Defendants argue Border Patrol lacked authority to stop their vehicle because Border Patrol agents have statutory authority to enforce only immigration laws, and the BPAs here had no reason to believe Defendants' vehicle contained illegal aliens. The Court rejects this argument for two reasons.

First, neither the applicable statutes nor Supreme Court precedent support the premise that Border Patrol lacks authority to stop a vehicle on suspicion of illegal activity, no matter how strong the evidence, unless that activity involves violation of immigration laws. Under 8 U.S.C. 1357(a)(3), BPAs have power, without a warrant, and

within a reasonable distance from any external boundary of the United States, to board and search for aliens any vessel within the territorial waters of the United States and any railway car, aircraft, conveyance, or vehicle, and within a distance of twenty-five miles from any such external boundary to have access to private lands, but not dwellings, for the purpose of patrolling the border to prevent the illegal entry of aliens into the United States.
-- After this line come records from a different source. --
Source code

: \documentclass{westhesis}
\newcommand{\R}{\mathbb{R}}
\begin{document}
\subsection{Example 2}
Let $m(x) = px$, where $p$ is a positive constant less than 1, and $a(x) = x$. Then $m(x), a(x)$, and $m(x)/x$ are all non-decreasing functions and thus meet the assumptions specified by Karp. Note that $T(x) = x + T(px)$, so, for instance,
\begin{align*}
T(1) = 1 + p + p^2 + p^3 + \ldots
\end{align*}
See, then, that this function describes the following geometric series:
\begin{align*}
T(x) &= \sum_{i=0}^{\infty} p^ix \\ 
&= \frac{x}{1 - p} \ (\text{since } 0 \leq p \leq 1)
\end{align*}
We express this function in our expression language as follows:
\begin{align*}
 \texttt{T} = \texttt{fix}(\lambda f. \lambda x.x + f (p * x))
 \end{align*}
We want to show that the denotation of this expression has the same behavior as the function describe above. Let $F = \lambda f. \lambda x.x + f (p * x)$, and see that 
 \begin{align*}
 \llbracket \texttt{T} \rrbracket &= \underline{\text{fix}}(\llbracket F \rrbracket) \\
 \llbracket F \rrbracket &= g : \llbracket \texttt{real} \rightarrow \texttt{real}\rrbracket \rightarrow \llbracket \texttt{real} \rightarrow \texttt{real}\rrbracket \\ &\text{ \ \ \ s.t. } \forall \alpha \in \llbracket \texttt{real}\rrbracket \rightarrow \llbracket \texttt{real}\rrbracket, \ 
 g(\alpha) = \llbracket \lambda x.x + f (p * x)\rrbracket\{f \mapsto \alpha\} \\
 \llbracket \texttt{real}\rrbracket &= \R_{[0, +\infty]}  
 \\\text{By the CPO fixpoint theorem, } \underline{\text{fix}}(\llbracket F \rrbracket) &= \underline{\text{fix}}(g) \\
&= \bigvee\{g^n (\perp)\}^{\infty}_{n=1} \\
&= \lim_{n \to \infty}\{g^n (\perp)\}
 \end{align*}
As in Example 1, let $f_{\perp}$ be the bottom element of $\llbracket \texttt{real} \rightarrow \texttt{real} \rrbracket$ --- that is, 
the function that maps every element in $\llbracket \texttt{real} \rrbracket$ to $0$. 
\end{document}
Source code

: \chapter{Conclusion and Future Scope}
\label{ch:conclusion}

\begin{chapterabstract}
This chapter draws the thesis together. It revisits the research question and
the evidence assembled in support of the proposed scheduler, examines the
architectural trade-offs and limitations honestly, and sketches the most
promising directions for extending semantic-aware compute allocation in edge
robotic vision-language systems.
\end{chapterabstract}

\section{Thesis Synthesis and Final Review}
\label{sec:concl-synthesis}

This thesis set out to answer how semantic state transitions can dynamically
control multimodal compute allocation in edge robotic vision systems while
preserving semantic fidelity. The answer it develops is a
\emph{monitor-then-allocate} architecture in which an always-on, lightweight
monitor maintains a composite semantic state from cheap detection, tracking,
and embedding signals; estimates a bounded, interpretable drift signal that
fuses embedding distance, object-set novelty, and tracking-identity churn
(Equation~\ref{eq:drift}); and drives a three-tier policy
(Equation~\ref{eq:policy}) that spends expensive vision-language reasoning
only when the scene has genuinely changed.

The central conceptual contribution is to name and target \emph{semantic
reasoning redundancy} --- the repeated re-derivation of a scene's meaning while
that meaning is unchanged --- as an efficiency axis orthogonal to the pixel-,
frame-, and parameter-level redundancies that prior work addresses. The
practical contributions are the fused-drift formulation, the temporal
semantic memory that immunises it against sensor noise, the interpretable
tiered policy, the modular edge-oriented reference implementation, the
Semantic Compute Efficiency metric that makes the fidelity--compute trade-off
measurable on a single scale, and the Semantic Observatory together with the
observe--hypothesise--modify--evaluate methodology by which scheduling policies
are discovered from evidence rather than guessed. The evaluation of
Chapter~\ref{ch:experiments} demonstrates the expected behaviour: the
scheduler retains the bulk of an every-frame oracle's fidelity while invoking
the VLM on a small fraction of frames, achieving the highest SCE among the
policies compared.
The Supreme Court in Brignoni-Ponce limited this broad grant of authority in cases of suspected alien smuggling, stating "officers on roving patrol may stop vehicles only if they are aware of specific articulable facts, together with rational inferences from those facts, that reasonably warrant suspicion that the vehicles contain aliens who may be illegally in the country." United States v. Brignoni-Ponce, 422 U.S. 873, 884 (1975). In a later alien smuggling case, however, the Supreme Court appeared to expand the reach of the "reasonable suspicion" test, explaining that roving border patrol stops are permissible under the Fourth Amendment where, "based upon the whole picture, . . . experienced Border Patrol officers[] could reasonably surmise that the particular vehicle they stopped was engaged in criminal activity." United States v. Cortez, 449 U.S. 411, 421-22 (1981) (emphasis added). The Fifth Circuit, the only Circuit Court to squarely address this issue, adopted the Cortez reasonable suspicion standard, holding "Border Patrol agents may make roving stops on the basis of reasonable suspicion of any criminal activity, and are not limited to suspicion of violation of immigration laws." United States v. Perkins, 352 F.3d 198, 200 (5th Cir. 2003) (citing Cortez, 449 U.S. at 421-22).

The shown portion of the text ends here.